Extracted records

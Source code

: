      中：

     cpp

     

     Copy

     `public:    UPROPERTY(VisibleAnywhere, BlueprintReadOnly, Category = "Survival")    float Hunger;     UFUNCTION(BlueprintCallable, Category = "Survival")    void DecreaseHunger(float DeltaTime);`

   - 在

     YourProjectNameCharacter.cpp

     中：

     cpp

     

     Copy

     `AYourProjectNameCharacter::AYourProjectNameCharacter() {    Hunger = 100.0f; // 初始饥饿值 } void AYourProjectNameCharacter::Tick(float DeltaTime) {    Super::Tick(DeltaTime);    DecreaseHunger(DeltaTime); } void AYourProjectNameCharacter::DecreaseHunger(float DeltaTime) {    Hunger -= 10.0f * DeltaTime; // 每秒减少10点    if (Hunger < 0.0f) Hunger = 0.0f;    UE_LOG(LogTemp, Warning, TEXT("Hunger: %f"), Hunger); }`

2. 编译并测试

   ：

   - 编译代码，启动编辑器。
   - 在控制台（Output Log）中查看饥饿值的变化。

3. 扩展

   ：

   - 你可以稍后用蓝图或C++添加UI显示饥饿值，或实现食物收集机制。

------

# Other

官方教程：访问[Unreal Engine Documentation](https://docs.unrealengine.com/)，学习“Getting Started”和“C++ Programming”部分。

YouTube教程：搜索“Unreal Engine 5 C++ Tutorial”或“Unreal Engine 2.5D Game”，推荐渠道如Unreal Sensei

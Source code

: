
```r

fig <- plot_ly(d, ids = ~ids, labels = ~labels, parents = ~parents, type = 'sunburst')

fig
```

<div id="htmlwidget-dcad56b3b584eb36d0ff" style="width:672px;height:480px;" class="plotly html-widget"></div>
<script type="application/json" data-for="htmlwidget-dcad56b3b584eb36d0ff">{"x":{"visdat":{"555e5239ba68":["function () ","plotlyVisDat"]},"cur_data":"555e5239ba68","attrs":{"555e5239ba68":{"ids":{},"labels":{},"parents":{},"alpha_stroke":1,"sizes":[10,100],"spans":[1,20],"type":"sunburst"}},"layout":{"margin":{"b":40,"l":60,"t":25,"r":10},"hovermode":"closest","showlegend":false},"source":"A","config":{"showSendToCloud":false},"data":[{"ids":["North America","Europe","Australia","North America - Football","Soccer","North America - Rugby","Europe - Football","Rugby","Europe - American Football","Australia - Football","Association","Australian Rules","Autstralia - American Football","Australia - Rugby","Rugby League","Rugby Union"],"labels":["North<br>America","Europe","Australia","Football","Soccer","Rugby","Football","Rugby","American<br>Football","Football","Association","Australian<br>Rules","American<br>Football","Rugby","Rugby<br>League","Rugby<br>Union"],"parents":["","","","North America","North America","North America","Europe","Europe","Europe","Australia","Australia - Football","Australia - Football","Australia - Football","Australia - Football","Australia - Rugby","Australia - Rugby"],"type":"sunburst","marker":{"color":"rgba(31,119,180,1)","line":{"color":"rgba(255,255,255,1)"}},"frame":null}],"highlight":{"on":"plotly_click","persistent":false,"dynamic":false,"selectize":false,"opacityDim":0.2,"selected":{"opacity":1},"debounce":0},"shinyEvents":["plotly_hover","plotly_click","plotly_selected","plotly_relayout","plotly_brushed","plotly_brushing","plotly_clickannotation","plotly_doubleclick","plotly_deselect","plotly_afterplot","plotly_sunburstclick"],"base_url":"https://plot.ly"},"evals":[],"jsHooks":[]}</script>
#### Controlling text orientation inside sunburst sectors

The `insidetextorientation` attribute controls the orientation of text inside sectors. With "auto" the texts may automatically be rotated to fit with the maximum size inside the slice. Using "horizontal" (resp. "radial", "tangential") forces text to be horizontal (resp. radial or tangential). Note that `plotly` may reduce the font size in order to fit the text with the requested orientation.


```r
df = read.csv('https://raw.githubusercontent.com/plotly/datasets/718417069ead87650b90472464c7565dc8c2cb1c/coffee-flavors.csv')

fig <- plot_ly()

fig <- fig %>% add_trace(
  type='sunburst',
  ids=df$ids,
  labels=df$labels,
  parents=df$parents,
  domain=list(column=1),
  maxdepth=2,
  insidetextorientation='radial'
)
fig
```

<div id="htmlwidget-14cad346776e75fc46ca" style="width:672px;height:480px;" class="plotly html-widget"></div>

→ ACTIVITY: For every line of the data above that contains "class", copy that line.

→ EXPECTED ANSWER:
<div id="htmlwidget-dcad56b3b584eb36d0ff" style="width:672px;height:480px;" class="plotly html-widget"></div>
<div id="htmlwidget-14cad346776e75fc46ca" style="width:672px;height:480px;" class="plotly html-widget"></div>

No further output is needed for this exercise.